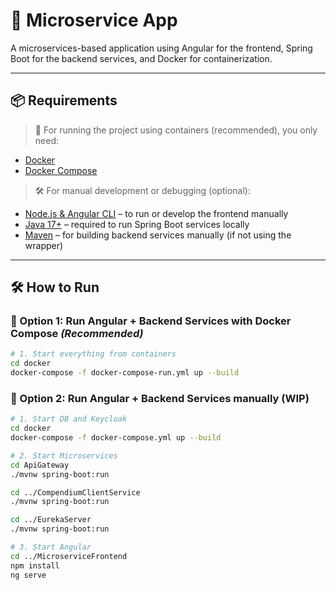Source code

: # 🚀 Microservice App

A microservices-based application using Angular for the frontend, Spring Boot for the backend services, and Docker for containerization.

---

## 📦 Requirements
> 🐳 For running the project using containers (recommended), you only need:

- [Docker](https://docs.docker.com/get-docker/)
- [Docker Compose](https://docs.docker.com/compose/)

> 🛠️ For manual development or debugging (optional):

- [Node.js & Angular CLI](https://angular.io/guide/setup-local) – to run or develop the frontend manually
- [Java 17+](https://adoptium.net/) – required to run Spring Boot services locally
- [Maven](https://maven.apache.org/) – for building backend services manually (if not using the wrapper)

---

## 🛠️ How to Run

### 🔧 Option 1: Run Angular + Backend Services with Docker Compose *(Recommended)*

```bash
# 1. Start everything from containers
cd docker
docker-compose -f docker-compose-run.yml up --build
```

### 🔧 Option 2: Run Angular + Backend Services manually (WIP)

```bash
# 1. Start DB and Keycloak
cd docker
docker-compose -f docker-compose.yml up --build

# 2. Start Microservices
cd ApiGateway
./mvnw spring-boot:run

cd ../CompendiumClientService
./mvnw spring-boot:run

cd ../EurekaServer
./mvnw spring-boot:run

# 3. Start Angular
cd ../MicroserviceFrontend
npm install
ng serve
```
■ ■ ■
ASSIGNMENT: Find the lines above that hold "Start", then copy each of them.

EXERCISE OUTPUT:
# 1. Start everything from containers
# 1. Start DB and Keycloak
# 2. Start Microservices
# 3. Start Angular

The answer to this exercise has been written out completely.